── Input for this task

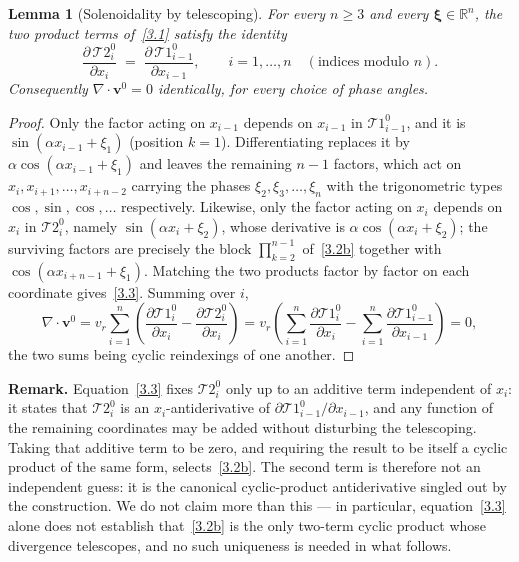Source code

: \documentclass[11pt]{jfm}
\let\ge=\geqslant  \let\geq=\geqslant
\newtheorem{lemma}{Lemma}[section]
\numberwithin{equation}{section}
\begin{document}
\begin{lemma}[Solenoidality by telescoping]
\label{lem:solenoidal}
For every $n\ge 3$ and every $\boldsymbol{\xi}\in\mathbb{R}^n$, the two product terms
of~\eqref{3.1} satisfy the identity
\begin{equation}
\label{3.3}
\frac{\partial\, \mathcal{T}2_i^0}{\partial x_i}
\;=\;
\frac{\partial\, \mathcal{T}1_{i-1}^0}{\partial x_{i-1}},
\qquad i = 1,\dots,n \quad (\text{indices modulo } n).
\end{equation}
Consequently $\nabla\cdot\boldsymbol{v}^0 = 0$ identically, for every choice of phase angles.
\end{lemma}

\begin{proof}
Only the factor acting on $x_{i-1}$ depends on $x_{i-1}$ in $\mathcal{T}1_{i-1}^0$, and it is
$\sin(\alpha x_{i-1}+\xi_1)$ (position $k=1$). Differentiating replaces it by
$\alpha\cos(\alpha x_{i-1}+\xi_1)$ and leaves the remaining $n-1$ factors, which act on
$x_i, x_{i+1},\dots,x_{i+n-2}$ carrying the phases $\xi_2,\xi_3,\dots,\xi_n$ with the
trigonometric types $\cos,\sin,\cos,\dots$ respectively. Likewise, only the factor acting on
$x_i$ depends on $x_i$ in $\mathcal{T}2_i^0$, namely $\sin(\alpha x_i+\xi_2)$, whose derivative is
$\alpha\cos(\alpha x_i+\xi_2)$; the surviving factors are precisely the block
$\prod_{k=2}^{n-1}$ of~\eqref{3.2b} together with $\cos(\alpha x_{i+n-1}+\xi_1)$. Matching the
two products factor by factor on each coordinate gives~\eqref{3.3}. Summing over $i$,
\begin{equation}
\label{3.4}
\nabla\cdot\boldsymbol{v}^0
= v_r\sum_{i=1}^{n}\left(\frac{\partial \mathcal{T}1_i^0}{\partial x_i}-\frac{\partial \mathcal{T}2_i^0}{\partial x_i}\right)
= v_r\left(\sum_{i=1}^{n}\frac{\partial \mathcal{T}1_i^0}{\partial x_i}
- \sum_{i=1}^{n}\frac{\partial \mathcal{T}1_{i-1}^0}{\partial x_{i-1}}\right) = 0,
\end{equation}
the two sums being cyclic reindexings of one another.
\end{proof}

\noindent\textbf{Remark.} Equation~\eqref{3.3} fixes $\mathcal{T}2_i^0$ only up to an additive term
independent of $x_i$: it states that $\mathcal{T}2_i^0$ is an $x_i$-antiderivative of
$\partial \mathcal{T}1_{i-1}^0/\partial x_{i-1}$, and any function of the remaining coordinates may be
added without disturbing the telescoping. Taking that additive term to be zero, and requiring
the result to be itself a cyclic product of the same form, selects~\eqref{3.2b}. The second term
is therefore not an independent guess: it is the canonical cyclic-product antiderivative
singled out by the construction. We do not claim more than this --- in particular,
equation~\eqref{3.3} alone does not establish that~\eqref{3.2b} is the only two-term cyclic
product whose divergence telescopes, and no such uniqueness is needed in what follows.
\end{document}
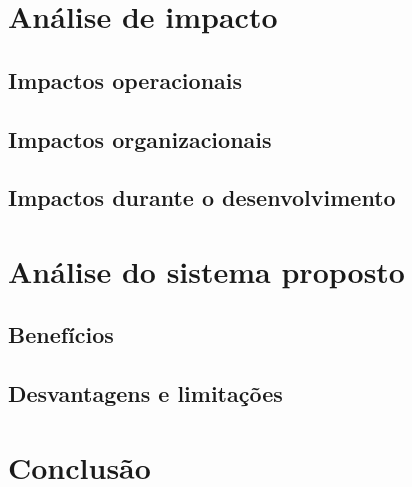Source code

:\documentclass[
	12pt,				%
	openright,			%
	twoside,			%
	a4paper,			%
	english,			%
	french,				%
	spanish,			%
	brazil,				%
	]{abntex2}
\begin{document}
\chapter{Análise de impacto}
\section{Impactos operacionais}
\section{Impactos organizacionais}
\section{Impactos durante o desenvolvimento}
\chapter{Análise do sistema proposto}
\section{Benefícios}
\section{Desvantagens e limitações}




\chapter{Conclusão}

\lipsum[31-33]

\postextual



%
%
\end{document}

────

### [Work to be completed]
Nothing but lines that contain "cdot" should appear in the answer. Copy each from the records.

### [Result of this task]
Consequently $\nabla\cdot\boldsymbol{v}^0 = 0$ identically, for every choice of phase angles.
\nabla\cdot\boldsymbol{v}^0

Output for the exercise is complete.